## YOUR ASSIGNMENT
Find the string "main" in the data, and copy out each line that has it.

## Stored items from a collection

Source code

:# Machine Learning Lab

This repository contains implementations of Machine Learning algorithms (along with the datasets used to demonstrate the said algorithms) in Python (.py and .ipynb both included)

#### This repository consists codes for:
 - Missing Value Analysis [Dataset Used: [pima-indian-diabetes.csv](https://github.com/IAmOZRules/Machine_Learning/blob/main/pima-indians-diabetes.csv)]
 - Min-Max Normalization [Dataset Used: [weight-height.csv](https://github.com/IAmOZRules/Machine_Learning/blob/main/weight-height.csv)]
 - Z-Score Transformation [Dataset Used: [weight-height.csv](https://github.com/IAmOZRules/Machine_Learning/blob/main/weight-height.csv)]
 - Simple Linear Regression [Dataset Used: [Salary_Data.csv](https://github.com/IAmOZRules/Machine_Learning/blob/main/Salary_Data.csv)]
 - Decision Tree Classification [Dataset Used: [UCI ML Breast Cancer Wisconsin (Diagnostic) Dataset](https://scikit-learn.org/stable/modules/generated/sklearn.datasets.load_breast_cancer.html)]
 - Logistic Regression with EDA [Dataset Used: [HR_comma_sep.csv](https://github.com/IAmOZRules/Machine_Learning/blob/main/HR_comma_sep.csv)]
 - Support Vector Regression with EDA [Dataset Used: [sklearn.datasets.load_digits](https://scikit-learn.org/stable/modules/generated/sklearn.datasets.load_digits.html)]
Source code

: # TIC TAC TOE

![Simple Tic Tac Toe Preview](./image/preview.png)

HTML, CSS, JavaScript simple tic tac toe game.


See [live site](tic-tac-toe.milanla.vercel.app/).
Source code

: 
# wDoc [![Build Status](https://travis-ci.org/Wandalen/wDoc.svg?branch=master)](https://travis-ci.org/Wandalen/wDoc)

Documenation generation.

...

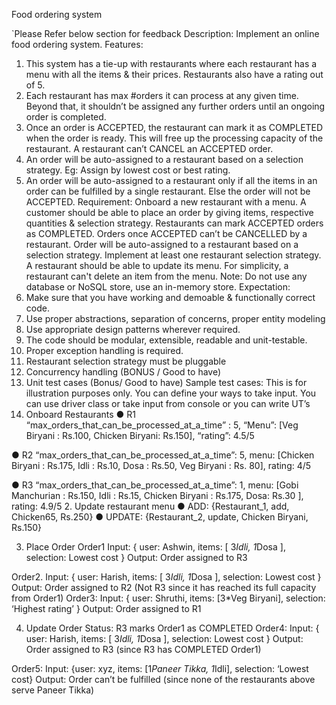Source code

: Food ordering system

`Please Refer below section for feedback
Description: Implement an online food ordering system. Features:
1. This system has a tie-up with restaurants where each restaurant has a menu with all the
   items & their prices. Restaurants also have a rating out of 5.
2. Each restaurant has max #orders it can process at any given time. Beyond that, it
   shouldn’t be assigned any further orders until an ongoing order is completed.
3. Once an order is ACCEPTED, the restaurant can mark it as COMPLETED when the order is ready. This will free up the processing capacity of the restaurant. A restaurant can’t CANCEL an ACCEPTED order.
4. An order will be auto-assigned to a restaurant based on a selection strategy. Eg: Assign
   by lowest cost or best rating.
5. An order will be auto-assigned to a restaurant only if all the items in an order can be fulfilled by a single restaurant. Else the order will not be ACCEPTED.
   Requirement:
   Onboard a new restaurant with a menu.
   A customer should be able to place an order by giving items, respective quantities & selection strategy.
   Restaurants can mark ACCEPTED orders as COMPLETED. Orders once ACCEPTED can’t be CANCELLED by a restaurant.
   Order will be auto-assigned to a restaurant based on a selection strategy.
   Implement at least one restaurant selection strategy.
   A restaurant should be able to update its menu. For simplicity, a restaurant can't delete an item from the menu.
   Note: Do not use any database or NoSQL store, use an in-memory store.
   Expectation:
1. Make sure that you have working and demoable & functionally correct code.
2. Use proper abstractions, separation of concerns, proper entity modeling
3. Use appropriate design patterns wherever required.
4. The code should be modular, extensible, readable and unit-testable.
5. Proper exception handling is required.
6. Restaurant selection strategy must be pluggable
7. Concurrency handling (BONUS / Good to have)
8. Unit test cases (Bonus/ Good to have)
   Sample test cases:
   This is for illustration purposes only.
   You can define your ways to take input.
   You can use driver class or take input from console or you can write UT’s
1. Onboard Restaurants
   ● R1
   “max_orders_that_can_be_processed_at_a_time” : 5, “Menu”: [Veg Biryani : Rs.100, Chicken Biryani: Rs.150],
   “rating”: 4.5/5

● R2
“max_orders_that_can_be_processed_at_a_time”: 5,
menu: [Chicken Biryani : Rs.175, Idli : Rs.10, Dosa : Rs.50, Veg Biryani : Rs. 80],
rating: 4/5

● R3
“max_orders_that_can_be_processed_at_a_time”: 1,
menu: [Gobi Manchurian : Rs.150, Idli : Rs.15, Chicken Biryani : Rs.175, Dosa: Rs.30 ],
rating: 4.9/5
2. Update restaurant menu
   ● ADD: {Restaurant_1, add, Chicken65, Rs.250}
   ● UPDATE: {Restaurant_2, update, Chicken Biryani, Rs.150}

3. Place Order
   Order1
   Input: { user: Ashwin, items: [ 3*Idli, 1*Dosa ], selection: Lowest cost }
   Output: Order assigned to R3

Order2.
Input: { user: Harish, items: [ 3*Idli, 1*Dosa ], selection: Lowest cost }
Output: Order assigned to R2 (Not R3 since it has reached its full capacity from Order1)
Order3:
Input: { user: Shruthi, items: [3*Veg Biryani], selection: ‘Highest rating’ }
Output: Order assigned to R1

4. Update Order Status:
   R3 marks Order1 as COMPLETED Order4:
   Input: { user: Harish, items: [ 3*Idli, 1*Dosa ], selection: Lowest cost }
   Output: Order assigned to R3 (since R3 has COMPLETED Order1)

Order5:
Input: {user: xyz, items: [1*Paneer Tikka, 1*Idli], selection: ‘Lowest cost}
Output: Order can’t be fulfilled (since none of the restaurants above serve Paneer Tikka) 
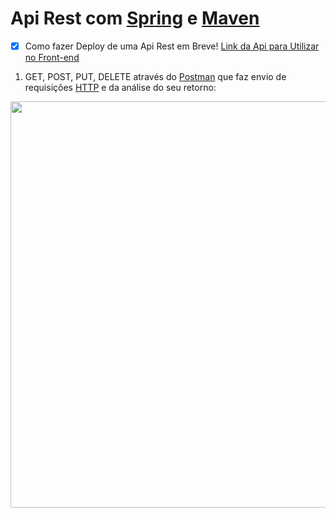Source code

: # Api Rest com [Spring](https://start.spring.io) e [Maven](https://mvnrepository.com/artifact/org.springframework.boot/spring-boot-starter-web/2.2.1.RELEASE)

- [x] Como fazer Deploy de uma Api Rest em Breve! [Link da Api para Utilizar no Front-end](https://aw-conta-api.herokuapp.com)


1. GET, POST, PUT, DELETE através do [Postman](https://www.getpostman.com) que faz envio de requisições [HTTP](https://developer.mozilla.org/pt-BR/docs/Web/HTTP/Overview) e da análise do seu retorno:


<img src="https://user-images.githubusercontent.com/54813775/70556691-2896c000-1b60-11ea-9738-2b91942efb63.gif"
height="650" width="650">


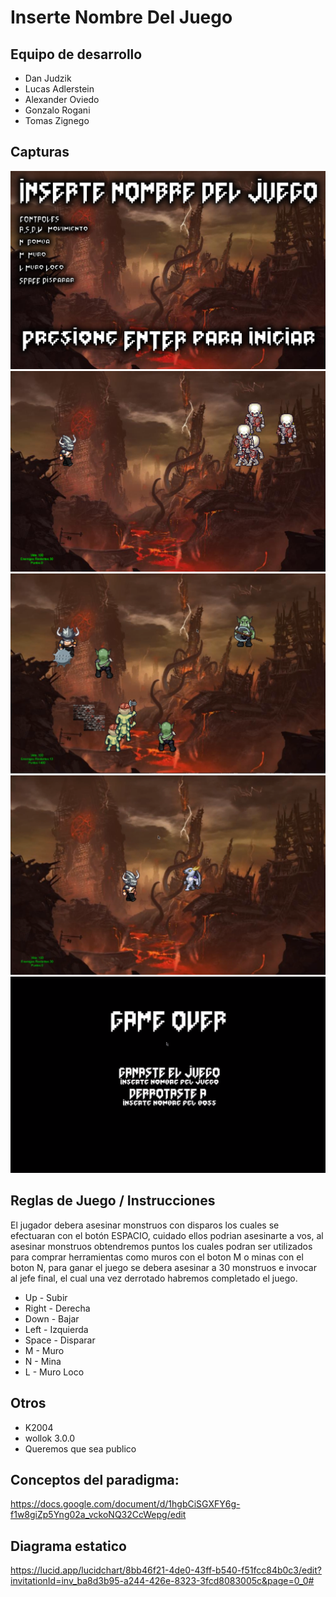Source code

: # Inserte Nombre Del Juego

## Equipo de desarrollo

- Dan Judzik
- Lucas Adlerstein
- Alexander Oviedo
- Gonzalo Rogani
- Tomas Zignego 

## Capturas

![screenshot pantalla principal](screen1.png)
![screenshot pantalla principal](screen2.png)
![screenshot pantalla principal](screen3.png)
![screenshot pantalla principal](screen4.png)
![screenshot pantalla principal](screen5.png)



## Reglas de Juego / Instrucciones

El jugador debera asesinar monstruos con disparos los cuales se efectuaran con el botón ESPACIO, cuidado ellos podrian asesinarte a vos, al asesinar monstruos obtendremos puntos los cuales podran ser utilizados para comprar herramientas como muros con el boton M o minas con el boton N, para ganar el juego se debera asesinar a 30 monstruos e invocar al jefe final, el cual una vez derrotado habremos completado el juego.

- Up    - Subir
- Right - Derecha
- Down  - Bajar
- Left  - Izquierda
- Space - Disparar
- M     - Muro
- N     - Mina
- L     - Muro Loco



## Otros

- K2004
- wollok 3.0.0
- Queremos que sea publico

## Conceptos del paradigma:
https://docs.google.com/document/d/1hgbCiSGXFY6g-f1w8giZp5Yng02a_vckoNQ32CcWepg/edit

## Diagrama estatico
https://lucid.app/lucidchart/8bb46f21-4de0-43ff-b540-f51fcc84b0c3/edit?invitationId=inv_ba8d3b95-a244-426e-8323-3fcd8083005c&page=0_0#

## SOLUTION FOR THIS EXERCISE
 - Missing Value Analysis [Dataset Used: [pima-indian-diabetes.csv](https://github.com/IAmOZRules/Machine_Learning/blob/main/pima-indians-diabetes.csv)]
 - Min-Max Normalization [Dataset Used: [weight-height.csv](https://github.com/IAmOZRules/Machine_Learning/blob/main/weight-height.csv)]
 - Z-Score Transformation [Dataset Used: [weight-height.csv](https://github.com/IAmOZRules/Machine_Learning/blob/main/weight-height.csv)]
 - Simple Linear Regression [Dataset Used: [Salary_Data.csv](https://github.com/IAmOZRules/Machine_Learning/blob/main/Salary_Data.csv)]
 - Logistic Regression with EDA [Dataset Used: [HR_comma_sep.csv](https://github.com/IAmOZRules/Machine_Learning/blob/main/HR_comma_sep.csv)]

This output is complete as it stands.